The data are processed and stored for the time required by the purposes for which they were collected. Therefore:

• Personal data collected for purposes related to the execution of a contract or a pre-contractual request between the Data Controllers and the User/Client will be kept until the complete execution of the contract and also subsequently by legal obligation (e.g. 10 years for invoices) or to protect or enforce or defend a right of the Data Controller.
• When the treatment is based on the User’s consent, the Data Controllers may keep the personal data for longer, until such consent is revoked or until the service is interrupted by the Data Controllers. Furthermore, the Data Controllers may be obliged to keep Personal Data for a longer period in compliance with a legal obligation or by order of an Authority.
• The data processed by law are processed for the entire duration established by the legal regulations applicable to each individual processing.
• The data processed on the basis of a legitimate interest are processed until the interested party expresses his opposition (e.g. sending commercial communications to its customers – Art. 6, comma 1, letter f) of the Regulation (EU) 2016/679 (legitimate interest) and Art. 21 comma 1  Regulation (EU) 2016/679 (opposition).
• The personal data will be deleted when the storage period expires. Therefore, upon expiry of this term, the right of access, cancellation, rectification and the right to data transferability can no longer be exercised.

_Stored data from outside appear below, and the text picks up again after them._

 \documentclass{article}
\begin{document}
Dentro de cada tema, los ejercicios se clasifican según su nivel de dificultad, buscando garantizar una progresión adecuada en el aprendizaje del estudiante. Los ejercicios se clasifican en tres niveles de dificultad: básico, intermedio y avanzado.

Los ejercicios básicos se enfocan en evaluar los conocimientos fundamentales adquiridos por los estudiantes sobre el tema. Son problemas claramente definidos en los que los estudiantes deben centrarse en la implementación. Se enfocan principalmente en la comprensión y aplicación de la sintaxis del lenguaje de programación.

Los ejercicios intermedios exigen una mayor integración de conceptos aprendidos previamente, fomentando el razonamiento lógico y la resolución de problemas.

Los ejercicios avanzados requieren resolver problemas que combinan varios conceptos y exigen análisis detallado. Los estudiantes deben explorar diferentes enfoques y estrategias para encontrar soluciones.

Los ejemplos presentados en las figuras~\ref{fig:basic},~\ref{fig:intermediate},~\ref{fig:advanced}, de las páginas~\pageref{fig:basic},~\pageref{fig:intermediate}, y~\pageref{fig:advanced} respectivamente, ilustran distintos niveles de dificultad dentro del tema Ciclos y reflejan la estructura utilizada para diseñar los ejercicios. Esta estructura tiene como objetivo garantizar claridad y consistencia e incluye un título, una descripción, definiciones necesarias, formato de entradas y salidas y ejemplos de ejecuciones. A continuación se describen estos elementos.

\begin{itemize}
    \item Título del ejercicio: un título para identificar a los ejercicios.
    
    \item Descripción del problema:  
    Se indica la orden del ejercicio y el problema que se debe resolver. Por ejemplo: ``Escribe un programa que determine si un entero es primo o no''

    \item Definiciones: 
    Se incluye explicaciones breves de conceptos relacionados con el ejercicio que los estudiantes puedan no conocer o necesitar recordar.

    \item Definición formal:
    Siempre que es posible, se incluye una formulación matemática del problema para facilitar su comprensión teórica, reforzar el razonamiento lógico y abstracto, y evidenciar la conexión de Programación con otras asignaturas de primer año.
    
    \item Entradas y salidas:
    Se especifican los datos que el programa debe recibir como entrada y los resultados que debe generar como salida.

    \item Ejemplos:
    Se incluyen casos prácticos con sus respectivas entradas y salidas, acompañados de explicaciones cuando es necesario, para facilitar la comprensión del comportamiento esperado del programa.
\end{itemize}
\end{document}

The Data Controllers will be pleased to provide any further information on the storage period.

RIGHTS OF THE DATA SUBJECT

You may, at any time exercise, without particular formalities, your rights towards the Data Controllers, pursuant to article 15 of the Regulation and those which follow, in particular to obtain confirmation from the Data Controllers of the existence or otherwise of any data processing which concerns you, to know its origin, to request access to personal data, updating, rectification, cancellation or to request the limitation of personal data processed or to object to its processing, to request their transferability. These articles also provide for the right of the party concerned to lodge a complaint with a European Supervisory Authority (in Italy it is the Guarantor for the protection of personal data) or appeal before the Judicial Authority. Requests are to be addressed to the Data Controllers utilizing the form prepared by the Data Controllers.

The above rights may be exercised by those entitled towards all the Data Controllers or towards some of them.